Source texts of formatted documents:
※ ※ ※
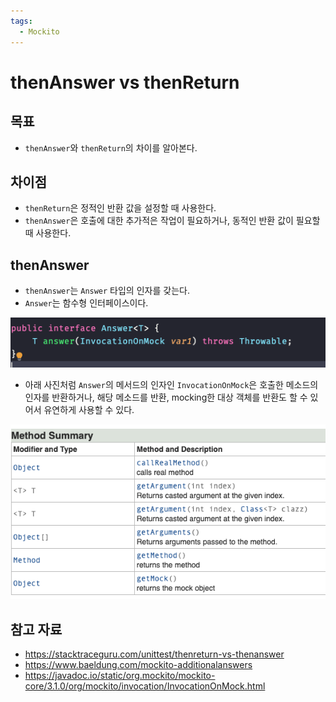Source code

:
 ```yaml
---
tags:
  - Mockito
---
```

# thenAnswer vs thenReturn

## 목표

- `thenAnswer`와 `thenReturn`의 차이를 알아본다.

## 차이점

- `thenReturn`은 정적인 반환 값을 설정할 때 사용한다.
- `thenAnswer`은 호출에 대한 추가적은 작업이 필요하거나, 동적인 반환 값이 필요할 때 사용한다.

## thenAnswer

- `thenAnswer`는 `Answer` 타입의 인자를 갖는다.
- `Answer`는 함수형 인터페이스이다.

![](assets/Pasted%20image%2020230210204936.png)

- 아래 사진처럼 `Answer`의 메서드의 인자인 `InvocationOnMock`은 호출한 메소드의 인자를 반환하거나, 해당 메소드를 반환, mocking한 대상 객체를 반환도 할 수 있어서 유연하게 사용할 수 있다.


![](assets/Pasted%20image%2020230210205208.png)

## 참고 자료

- https://stacktraceguru.com/unittest/thenreturn-vs-thenanswer
- https://www.baeldung.com/mockito-additionalanswers
- https://javadoc.io/static/org.mockito/mockito-core/3.1.0/org/mockito/invocation/InvocationOnMock.html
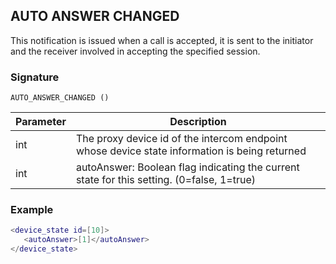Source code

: ## AUTO ANSWER CHANGED

This notification is issued when a call is accepted, it is sent to the initiator and the receiver involved in accepting the specified session.


### Signature

`AUTO_ANSWER_CHANGED ()`


| Parameter | Description |
| --- | --- |
| int | The proxy device id of the intercom endpoint whose device state information is being returned |
| int | autoAnswer: Boolean flag indicating the current state for this setting. (0=false, 1=true) |


### Example

```lua
<device_state id=[10]>
   <autoAnswer>[1]</autoAnswer>
</device_state>
```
※ ※ ※
Activity:
Going from the line holding "- https://www.baeldung.com/mockito-additionalanswers" to the last line of the data above, reproduce every line exactly, both included, with the pictures omitted.

Worked solution:
- https://www.baeldung.com/mockito-additionalanswers
- https://javadoc.io/static/org.mockito/mockito-core/3.1.0/org/mockito/invocation/InvocationOnMock.html
Source code

: ## AUTO ANSWER CHANGED

This notification is issued when a call is accepted, it is sent to the initiator and the receiver involved in accepting the specified session.


### Signature

`AUTO_ANSWER_CHANGED ()`


| Parameter | Description |
| --- | --- |
| int | The proxy device id of the intercom endpoint whose device state information is being returned |
| int | autoAnswer: Boolean flag indicating the current state for this setting. (0=false, 1=true) |


### Example

```lua
<device_state id=[10]>
   <autoAnswer>[1]</autoAnswer>
</device_state>
```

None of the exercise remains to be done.